(Rendered images with source text)
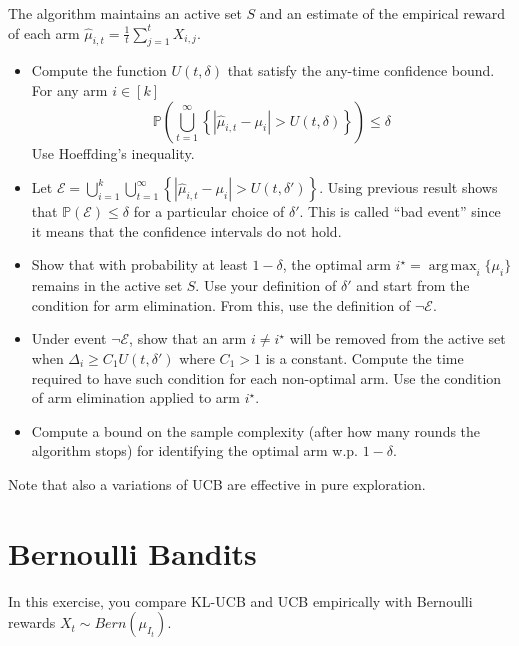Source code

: \documentclass[a4paper]{article}
\newcommand{\wh}[1]{\widehat{#1}}
\DeclareMathOperator*{\argmax}{\arg\,\max}
\begin{document}
The algorithm maintains an active set $S$ and an estimate of the empirical reward of each arm $\wh\mu_{i,t} = \frac{1}{t} \sum_{j=1}^t X_{i,j}$.
\begin{itemize}
    \item Compute the function $U(t,\delta)$ that satisfy the any-time confidence bound. For any arm $i \in [k]$
    \[
        \mathbb{P}\left(\bigcup_{t=1}^{\infty} \left\{ | \wh{\mu}_{i,t} - \mu_i | > U(t,\delta)\right\} \right) \leq \delta
    \]
    Use Hoeffding's inequality.
    \item Let $\mathcal{E} = \bigcup_{i=1}^{k}\bigcup_{t=1}^{\infty} \left\{ | \wh{\mu}_{i,t} - \mu_i | > U(t,\delta')\right\}$. Using previous result shows that $\mathbb{P}(\mathcal{E}) \leq \delta$ for a particular choice of $\delta'$. This is called ``bad event'' since it means that the confidence intervals do not hold.
    \item Show that with probability at least $1-\delta$, the optimal arm $i^\star =\argmax_i \{\mu_{i}\}$ remains in the active set $S$. Use your definition of $\delta'$ and start from the condition for arm elimination. From this, use the definition of $\neg \mathcal{E}$.
    \item Under event $\neg \mathcal{E}$, show that an arm $i \neq i^\star$ will be removed from the active set when $\Delta_i \geq C_1 U(t, \delta')$ where $C_1 > 1$ is a constant. Compute the time required to have such condition for each non-optimal arm. Use the condition of arm elimination applied to arm $i^\star$.
    \item Compute a bound on the sample complexity (after how many rounds the algorithm stops) for identifying the optimal arm w.p. $1-\delta$. 
\end{itemize}

Note that also a variations of UCB are effective in pure exploration.


\section{Bernoulli Bandits}
In this exercise, you compare KL-UCB and UCB empirically with Bernoulli rewards $X_t \sim Bern(\mu_{I_t})$.
\end{document}
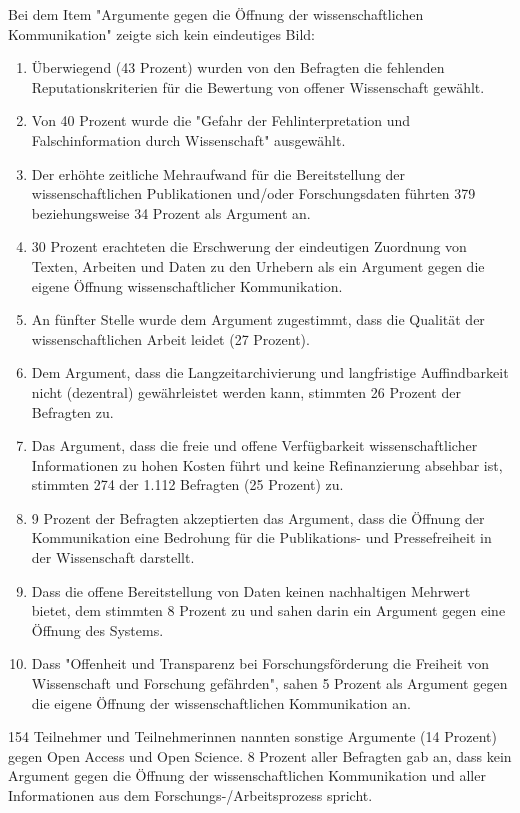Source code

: Bei dem Item "Argumente gegen die Öffnung der wissenschaftlichen Kommunikation" zeigte sich kein eindeutiges Bild:
\begin{enumerate}
\item Überwiegend (43 Prozent) wurden von den Befragten die fehlenden Reputationskriterien für die Bewertung von offener Wissenschaft gewählt.
\item Von 40 Prozent wurde die "Gefahr der Fehlinterpretation und Falschinformation durch Wissenschaft" ausgewählt.
\item Der erhöhte zeitliche Mehraufwand für die Bereitstellung der wissenschaftlichen Publikationen und/oder Forschungsdaten führten 379 beziehungsweise 34 Prozent als Argument an.
\item 30 Prozent erachteten die Erschwerung der eindeutigen Zuordnung von Texten, Arbeiten und Daten zu den Urhebern als ein Argument gegen die eigene Öffnung wissenschaftlicher Kommunikation.
\item An fünfter Stelle wurde dem Argument zugestimmt, dass die Qualität der wissenschaftlichen Arbeit leidet (27 Prozent).
\item Dem Argument, dass die Langzeitarchivierung und langfristige Auffindbarkeit nicht (dezentral) gewährleistet werden kann, stimmten 26 Prozent der Befragten zu.
\item Das Argument, dass die freie und offene Verfügbarkeit wissenschaftlicher Informationen zu hohen Kosten führt und keine Refinanzierung absehbar ist, stimmten 274 der 1.112 Befragten (25 Prozent) zu.
\item 9 Prozent der Befragten akzeptierten das Argument, dass die Öffnung der Kommunikation eine Bedrohung für die Publikations- und Pressefreiheit in der Wissenschaft darstellt.
\item Dass die offene Bereitstellung von Daten keinen nachhaltigen Mehrwert bietet, dem stimmten 8 Prozent zu und sahen darin ein Argument gegen eine Öffnung des Systems.
\item Dass "Offenheit und Transparenz bei Forschungsförderung die Freiheit von Wissenschaft und Forschung gefährden", sahen 5 Prozent als Argument gegen die eigene Öffnung der wissenschaftlichen Kommunikation an.
\end{enumerate}

154 Teilnehmer und Teilnehmerinnen nannten sonstige Argumente (14 Prozent) gegen Open Access und Open Science. 8 Prozent aller Befragten gab an, dass kein Argument gegen die Öffnung der wissenschaftlichen Kommunikation und aller Informationen aus dem Forschungs-/Arbeitsprozess spricht.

What to do: Count how many lines of the entries contain the word "Bernoulli"; only the number should appear in the reply.

Completed exercise: 2